For months she’d felt the weight of life upon her body, bearing down to bow a head and slope bare shoulders once held straight and proud. Her heavy mind felt like a ball of granite, knowing only one way to exist and be, allowing nothing but the very worst of blows to chip its grainy surface, sparkled here and there with the occasional light of laughter. Blending with the rain to darken, staining just a while and drying up again.
Last night she’d held the weight of life close to her body. The child of only three months old was an extension of another life she’d lost that week. Quiet, sleeping baby, happy to be held; she held him close. She rocked and crooned to him, though he was deep in dreams of milk and primary colors. He felt the cradling arms beneath him and felt secure. She felt the weight within her arms and came to life. Her head of granite slowly melted by the heat of nature, beaten by the forces that can change a solid stone to pulsing heart again.
This is wonderful writing. This is world class writing. Surely you are ready to use these ample talents to write a major story. Do you have a story you want to tell?

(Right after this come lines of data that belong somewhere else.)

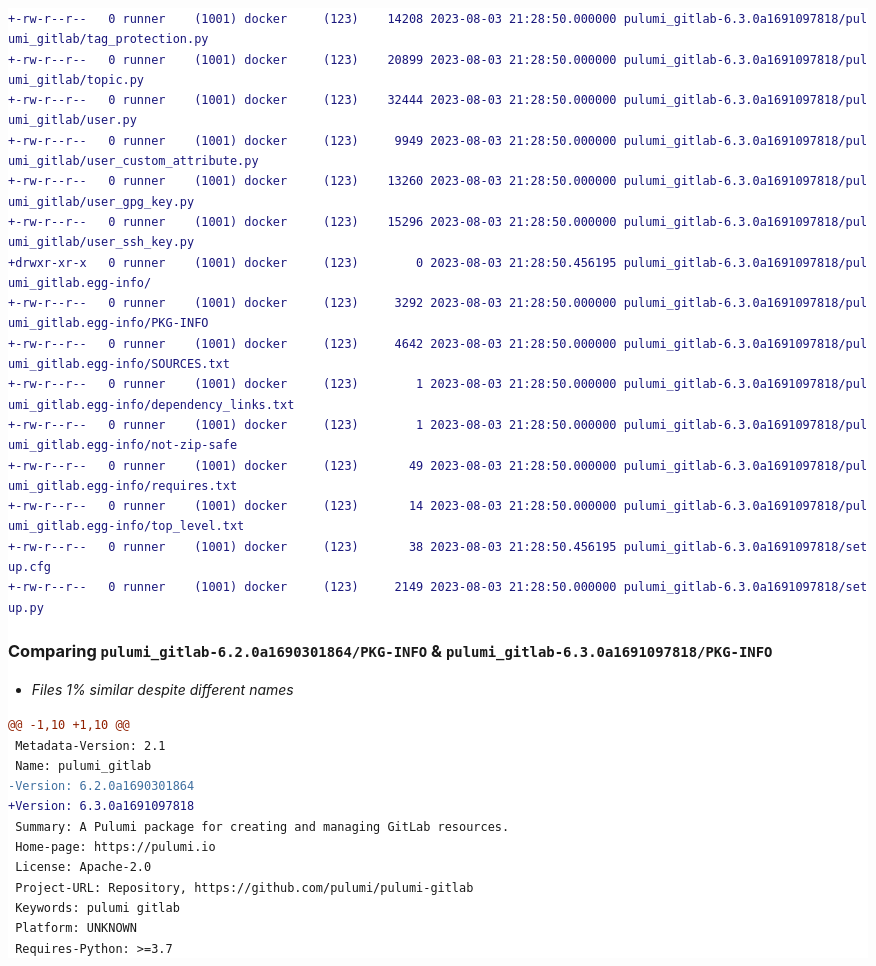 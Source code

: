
 ```diff
+-rw-r--r--   0 runner    (1001) docker     (123)    14208 2023-08-03 21:28:50.000000 pulumi_gitlab-6.3.0a1691097818/pulumi_gitlab/tag_protection.py
+-rw-r--r--   0 runner    (1001) docker     (123)    20899 2023-08-03 21:28:50.000000 pulumi_gitlab-6.3.0a1691097818/pulumi_gitlab/topic.py
+-rw-r--r--   0 runner    (1001) docker     (123)    32444 2023-08-03 21:28:50.000000 pulumi_gitlab-6.3.0a1691097818/pulumi_gitlab/user.py
+-rw-r--r--   0 runner    (1001) docker     (123)     9949 2023-08-03 21:28:50.000000 pulumi_gitlab-6.3.0a1691097818/pulumi_gitlab/user_custom_attribute.py
+-rw-r--r--   0 runner    (1001) docker     (123)    13260 2023-08-03 21:28:50.000000 pulumi_gitlab-6.3.0a1691097818/pulumi_gitlab/user_gpg_key.py
+-rw-r--r--   0 runner    (1001) docker     (123)    15296 2023-08-03 21:28:50.000000 pulumi_gitlab-6.3.0a1691097818/pulumi_gitlab/user_ssh_key.py
+drwxr-xr-x   0 runner    (1001) docker     (123)        0 2023-08-03 21:28:50.456195 pulumi_gitlab-6.3.0a1691097818/pulumi_gitlab.egg-info/
+-rw-r--r--   0 runner    (1001) docker     (123)     3292 2023-08-03 21:28:50.000000 pulumi_gitlab-6.3.0a1691097818/pulumi_gitlab.egg-info/PKG-INFO
+-rw-r--r--   0 runner    (1001) docker     (123)     4642 2023-08-03 21:28:50.000000 pulumi_gitlab-6.3.0a1691097818/pulumi_gitlab.egg-info/SOURCES.txt
+-rw-r--r--   0 runner    (1001) docker     (123)        1 2023-08-03 21:28:50.000000 pulumi_gitlab-6.3.0a1691097818/pulumi_gitlab.egg-info/dependency_links.txt
+-rw-r--r--   0 runner    (1001) docker     (123)        1 2023-08-03 21:28:50.000000 pulumi_gitlab-6.3.0a1691097818/pulumi_gitlab.egg-info/not-zip-safe
+-rw-r--r--   0 runner    (1001) docker     (123)       49 2023-08-03 21:28:50.000000 pulumi_gitlab-6.3.0a1691097818/pulumi_gitlab.egg-info/requires.txt
+-rw-r--r--   0 runner    (1001) docker     (123)       14 2023-08-03 21:28:50.000000 pulumi_gitlab-6.3.0a1691097818/pulumi_gitlab.egg-info/top_level.txt
+-rw-r--r--   0 runner    (1001) docker     (123)       38 2023-08-03 21:28:50.456195 pulumi_gitlab-6.3.0a1691097818/setup.cfg
+-rw-r--r--   0 runner    (1001) docker     (123)     2149 2023-08-03 21:28:50.000000 pulumi_gitlab-6.3.0a1691097818/setup.py
```

### Comparing `pulumi_gitlab-6.2.0a1690301864/PKG-INFO` & `pulumi_gitlab-6.3.0a1691097818/PKG-INFO`

 * *Files 1% similar despite different names*

```diff
@@ -1,10 +1,10 @@
 Metadata-Version: 2.1
 Name: pulumi_gitlab
-Version: 6.2.0a1690301864
+Version: 6.3.0a1691097818
 Summary: A Pulumi package for creating and managing GitLab resources.
 Home-page: https://pulumi.io
 License: Apache-2.0
 Project-URL: Repository, https://github.com/pulumi/pulumi-gitlab
 Keywords: pulumi gitlab
 Platform: UNKNOWN
 Requires-Python: >=3.7
```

Good question. But I’m sure you have many stories to tell. The better question may be, “Hey, why don’t you tell us a major story?”
Thank you, you both are too kind and generous with your words. I’m trying, but I just don’t think I’m ready yet to flow beyond a paragraph or two of unrelated moments. What I am learning and how I am writing now is just another level I have maybe reached. Now I must somehow learn to use this style as well, but infiltrating a story–not commanding it. This language throughout a narrative would be tedious, I am sure.